There are many benefits to personalizing the online classroom. Compiled below are the top five, note-worthy tips for, and benefits of, personalizing your online classroom:

  1. Show your face – Incorporate short videos of yourself introducing the weekly activities or reviewing key course content. Personalization aides in creating and maintaining a strong rapport with students; this personalized connection allows them to feel comfortable asking the instructor questions and taking other essential learning risks. Quite simply, students will feel more comfortable with the instructor and their learning environment, than when in a non-personalized class.

  2. Change your tone – Rather than interact in your online classroom using formal, academic writing, shift your tone to a more relaxed, first-person style. Something as simple as utilizing a conversational tone (first or second person) versus third person can increase student engagement. This shift in conversational tone is quick, easy, and efficient, but offers an opportunity to impact the learning experience in a meaningful way.

  3. Provide options – Incorporate audio or video presentations of you presenting the course content. Students prefer to have a choice in the way the content is delivered. Incorporating personalized materials offers students choices in the online environment, such as having the choice to either read or listen to the lecture for the week. This personalization creates more of a “live” classroom feel that fosters student connection and motivation.

  4. Make “eye-contact” – In the face-to-face classroom, eye-contact individualizes an interaction and shows personal attention. Use audio and video to personalize the asynchronous interactions with online students.

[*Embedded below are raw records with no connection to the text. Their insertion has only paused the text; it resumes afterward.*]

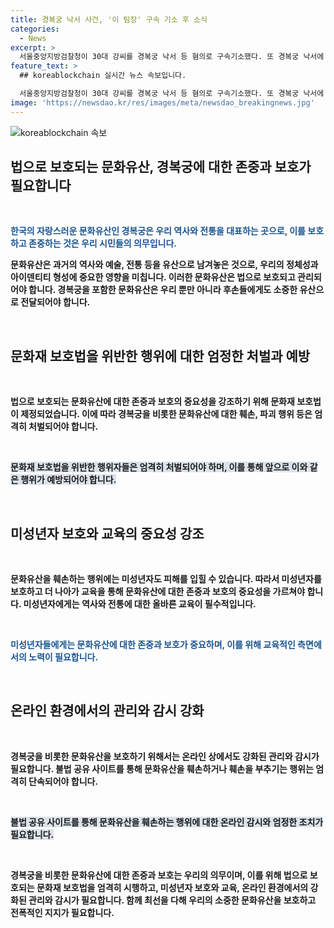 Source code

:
 ```yaml
---
title: 경복궁 낙서 사건, '이 팀장' 구속 기소 후 소식
categories:
  - News
excerpt: >
  서울중앙지방검찰청이 30대 강씨를 경복궁 낙서 등 혐의로 구속기소했다. 또 경복궁 낙서에 가담한 고등학생 2명도 불구속 기소됐다. 강씨는 영화·드라마 불법 공유 사이트를 운영하고, 텔레그램으로 낙서자를 모집한 것으로 밝혀졌다. 또 아동·청소년 성 착취물 공유 사이트도 운영한 혐의가 있다. 검찰은 1억 3천백만원의 문화재 복구 비용과 불법 수익 환수를 추적할 방침이다.
feature_text: >
  ## koreablockchain 실시간 뉴스 속보입니다.

  서울중앙지방검찰청이 30대 강씨를 경복궁 낙서 등 혐의로 구속기소했다. 또 경복궁 낙서에 가담한 고등학생 2명도 불구속 기소됐다. 강씨는 영화·드라마 불법 공유 사이트를 운영하고, 텔레그램으로 낙서자를 모집한 것으로 밝혀졌다. 또 아동·청소년 성 착취물 공유 사이트도 운영한 혐의가 있다. 검찰은 1억 3천백만원의 문화재 복구 비용과 불법 수익 환수를 추적할 방침이다.
image: 'https://newsdao.kr/res/images/meta/newsdao_breakingnews.jpg'
---
```


<p><img src="https://newsdao.kr/res/images/meta/newsdao_breakingnews.jpg" alt="koreablockchain 속보" /></p>

<h2 data-ke-size="size26">법으로 보호되는 문화유산, 경복궁에 대한 존중과 보호가 필요합니다</h2>

<p data-ke-size="size16">&nbsp;</p>

<p><b><span style="color: #1a5490;">한국의 자랑스러운 문화유산인 경복궁은 우리 역사와 전통을 대표하는 곳으로, 이를 보호하고 존중하는 것은 우리 시민들의 의무입니다.</span><b></p>

<p>문화유산은 과거의 역사와 예술, 전통 등을 유산으로 남겨놓은 것으로, 우리의 정체성과 아이덴티티 형성에 중요한 영향을 미칩니다. 이러한 문화유산은 법으로 보호되고 관리되어야 합니다. 경복궁을 포함한 문화유산은 우리 뿐만 아니라 후손들에게도 소중한 유산으로 전달되어야 합니다.</p>

<p data-ke-size="size16">&nbsp;</p>

<h2 data-ke-size="size26">문화재 보호법을 위반한 행위에 대한 엄정한 처벌과 예방</h2>

<p data-ke-size="size16">&nbsp;</p>

<p>법으로 보호되는 문화유산에 대한 존중과 보호의 중요성을 강조하기 위해 문화재 보호법이 제정되었습니다. 이에 따라 경복궁을 비롯한 문화유산에 대한 훼손, 파괴 행위 등은 엄격히 처벌되어야 합니다.</p>

<p data-ke-size="size16">&nbsp;</p>

<p><b><span style="background-color: #21538527;">문화재 보호법을 위반한 행위자들은 엄격히 처벌되어야 하며, 이를 통해 앞으로 이와 같은 행위가 예방되어야 합니다.</span></b></p>

<p data-ke-size="size16">&nbsp;</p>

<h2 data-ke-size="size26">미성년자 보호와 교육의 중요성 강조</h2>

<p data-ke-size="size16">&nbsp;</p>

<p>문화유산을 훼손하는 행위에는 미성년자도 피해를 입힐 수 있습니다. 따라서 미성년자를 보호하고 더 나아가 교육을 통해 문화유산에 대한 존중과 보호의 중요성을 가르쳐야 합니다. 미성년자에게는 역사와 전통에 대한 올바른 교육이 필수적입니다.</p>

<p data-ke-size="size16">&nbsp;</p>

<p><b><span style="color: #1a5490;">미성년자들에게는 문화유산에 대한 존중과 보호가 중요하며, 이를 위해 교육적인 측면에서의 노력이 필요합니다.</span></b></p>

<p data-ke-size="size16">&nbsp;</p>

<h2 data-ke-size="size26">온라인 환경에서의 관리와 감시 강화</h2>

<p data-ke-size="size16">&nbsp;</p>

<p>경복궁을 비롯한 문화유산을 보호하기 위해서는 온라인 상에서도 강화된 관리와 감시가 필요합니다. 불법 공유 사이트를 통해 문화유산을 훼손하거나 훼손을 부추기는 행위는 엄격히 단속되어야 합니다.</p>

<p data-ke-size="size16">&nbsp;</p>

<p><b><span style="background-color: #21538527;">불법 공유 사이트를 통해 문화유산을 훼손하는 행위에 대한 온라인 감시와 엄정한 조치가 필요합니다.</span></b></p>

<p data-ke-size="size16">&nbsp;</p>

<p>경복궁을 비롯한 문화유산에 대한 존중과 보호는 우리의 의무이며, 이를 위해 법으로 보호되는 문화재 보호법을 엄격히 시행하고, 미성년자 보호와 교육, 온라인 환경에서의 강화된 관리와 감시가 필요합니다. 함께 최선을 다해 우리의 소중한 문화유산을 보호하고 전폭적인 지지가 필요합니다.</p>

<p data-ke-size="size16">&nbsp;</p>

Personalized messages, interactions and feedback demonstrates your investment and connection with each student. Personalization promotes positive interactions between the instructor and student which may also lead to lower course withdrawal rates.

  5. Establish your presence – Personalization is a great way to increase teaching presence and social presence. Providing personalized content enhances instructor presence as it makes teaching more “visible” and humanizes the online classroom.


Clark, R. C., & Mayer, R. E. (2011). E-Learning and the science of instruction: Proven guidelines for consumers and designers of multimedia learning (3rd Edition) San Francisco, CA: John Wiley & Sons.

Falloon, G. (2011). Making the Connection: Moore’s Theory of Transactional Distance and Its Relevance to the Use of a Virtual Classroom in Postgraduate Online Teacher Education. Journal of Research on Technology in Education, 43(3), 187-209.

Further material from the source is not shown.